By Jody Godoy
(Reuters) – Apple could be the winner after Alphabet’s Google lost its fight with the U.S. antitrust enforcers earlier this week, with a ruling that supports the iPhone maker’s defense in its own antitrust court battle with U.S. prosecutors, legal experts said.
A federal judge mostly sided with state and federal antitrust enforcers in the blockbuster case on Monday that ruled Google’s search business was an illegal monopoly, but threw out a claim by several U.S. states that one of Google’s ad tools was designed to give the company an advantage over Microsoft’s Bing.
That piece could help Apple’s defense in its own anti-monopoly case, experts said.
The ruling underscored Supreme Court precedent that companies almost never have a “duty to deal” with their rivals, said Herbert Hovenkamp, who teaches antitrust at the University of Pennsylvania Carey Law School.
“Any case, including Apple, in which a duty to deal is a major portion, is going to get a close look,” he said.
The states had claimed Google thwarted competition by failing to offer key features for rivals’ ads through Search Ads 360, a tool for managing marketing campaigns across multiple search engines.
U.S. District Judge Amit Mehta agreed with Google that it was not required to spur competition by accommodating its rival.
“Their claim requires grappling with a host of questions that the court is ill-equipped to handle,” the judge said.
That part of the ruling is good for defendants, said William Kovacic, a professor at George Washington University Law School and former commissioner of the U.S. Federal Trade Commission.
“It also is a reminder that the case is hardly finished,” he said, adding that the case and appeals could take years.

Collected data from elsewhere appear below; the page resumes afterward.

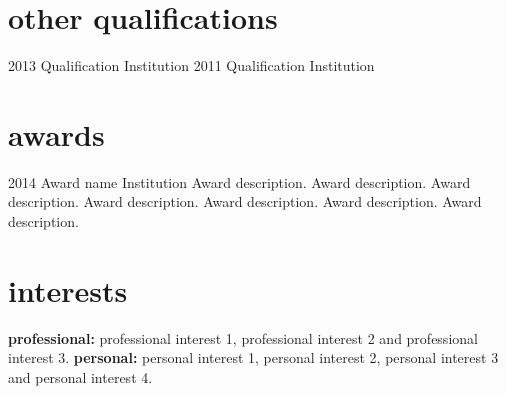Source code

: \documentclass[]{cv-style}          %
\begin{document}

\section{other qualifications}

\begin{entrylist}
\entry
{2013}
{Qualification}
{Institution}
{\vspace{-0.3cm}}
\entry
{2011}
{Qualification}
{Institution}
{\vspace{-0.3cm}}
\end{entrylist}


\section{awards}

\begin{entrylist}
\entry
{2014}
{Award name}
{Institution}
{Award description. Award description. Award description. Award description. Award description. Award description. Award description. }
\end{entrylist}


\section{interests}
  \vspace{-0.2cm}

\textbf{professional:} professional interest 1, professional interest 2 and professional interest 3. \textbf{personal:} personal interest 1, personal interest 2, personal interest 3 and personal interest 4.

\end{document}
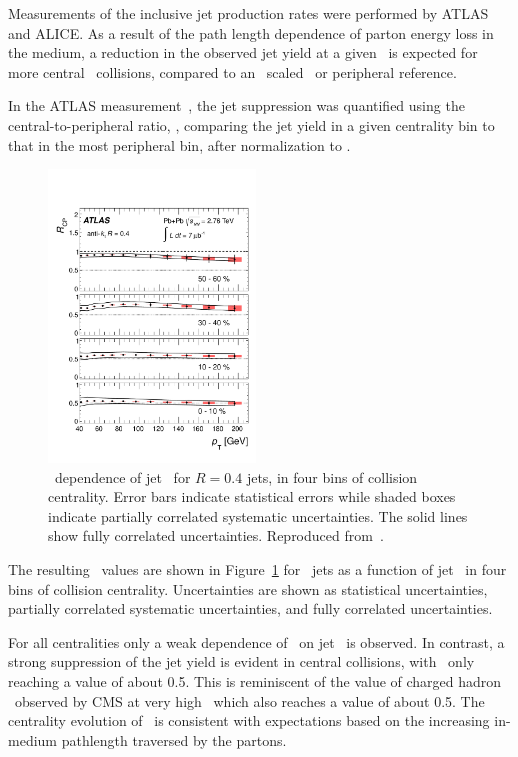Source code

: Measurements of the inclusive jet production rates were performed by ATLAS~\cite{Aad:2012is} and ALICE.
As a result of the path length dependence of parton energy loss in the medium, 
a reduction in the observed jet yield at a given \pT\ is expected for more 
central \PbPb\ collisions, compared to an \Ncoll\ scaled \pp\ or peripheral reference.

In the ATLAS measurement~\cite{Aad:2012is}, the jet suppression was quantified using the central-to-peripheral ratio, 
\Rcp, comparing the jet yield in a given centrality bin to that in the most peripheral bin, after 
normalization to \Ncoll.

\begin{figure}[!h]
\begin{center}
\includegraphics[width=0.49\textwidth]{jetfigures/ATLAS_jetRCP_04.pdf}
\caption{
\pT\ dependence of jet \Rcp\ for  $R=0.4$ jets,
in four bins of collision centrality. Error bars indicate
statistical errors while shaded boxes indicate
partially correlated systematic uncertainties. 
The solid lines show fully correlated uncertainties. Reproduced from~\cite{Aad:2012is}.}
\label{fig:GR:rcprfour}
\end{center}
\end{figure}
The resulting \Rcp\ values are shown in Figure~\ref{fig:GR:rcprfour} 
for  \RFour\ jets as a function of jet \pT\ in four bins
of collision centrality.
Uncertainties are shown as statistical uncertainties, partially correlated systematic
uncertainties, and fully correlated uncertainties.

For all centralities only a weak dependence of \Rcp\ on jet \pT\ is observed. 
In contrast, a strong suppression of the jet yield is evident in
central collisions, with \Rcp\ only reaching a value of about 0.5. 
This is reminiscent of the value of charged hadron \Raa\ observed 
by CMS at very high \pT\, which also reaches a value of about 0.5.
The centrality evolution of \Rcp\ is consistent with expectations
based on the increasing in-medium pathlength traversed by the partons.

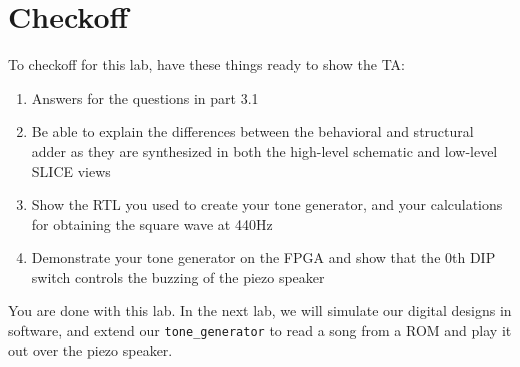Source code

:\documentclass[11pt]{article}
\begin{document}
\section{Checkoff}
To checkoff for this lab, have these things ready to show the TA:

\begin{enumerate}
	\item Answers for the questions in part 3.1
	\item Be able to explain the differences between the behavioral and structural adder as they are synthesized in both the high-level schematic and low-level SLICE views
	\item Show the RTL you used to create your tone generator, and your calculations for obtaining the square wave at 440Hz
	\item Demonstrate your tone generator on the FPGA and show that the 0th DIP switch controls the buzzing of the piezo speaker
\end{enumerate}

You are done with this lab. In the next lab, we will simulate our digital designs in software, and extend our \verb|tone_generator| to read a song from a ROM and play it out over the piezo speaker.
\end{document}
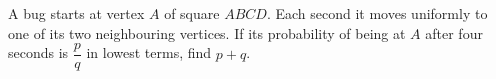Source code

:A bug starts at vertex $A$ of square $ABCD$. Each second it moves uniformly to one of its two neighbouring vertices. If its probability of being at $A$ after four seconds is $\dfrac{p}{q}$ in lowest terms, find $p+q$.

To be sure, Apple could ultimately lose billions of dollars because of the Google case if the judge bans the search juggernaut from paying the iPhone maker and others to be the default search engine on their devices.
Mehta noted that Google had paid $26.3 billion in 2021 alone to ensure that its search engine is the default on smartphones and browsers, and to keep its dominant market share.
But the Google ruling could give Apple a boost in its case where the Justice Department says it hampered the development of third-party apps and devices.
The company last week asked for the case to be dismissed, arguing that putting reasonable limitations on third-party developers’ access to its technology did not amount to anti-competitive behavior, and that forcing it to share technology with competitors would chill innovation.
The judge in Apple’s case need not follow Mehta’s ruling, though Apple may try to use it to persuade him.
The Justice Department will have to show Apple’s interactions with developers were more like Google’s payments to device makers, Hovenkamp said.
“In order to win, the government is going to have to point to some kind of agreement, because then the standard becomes more aggressive,” he said.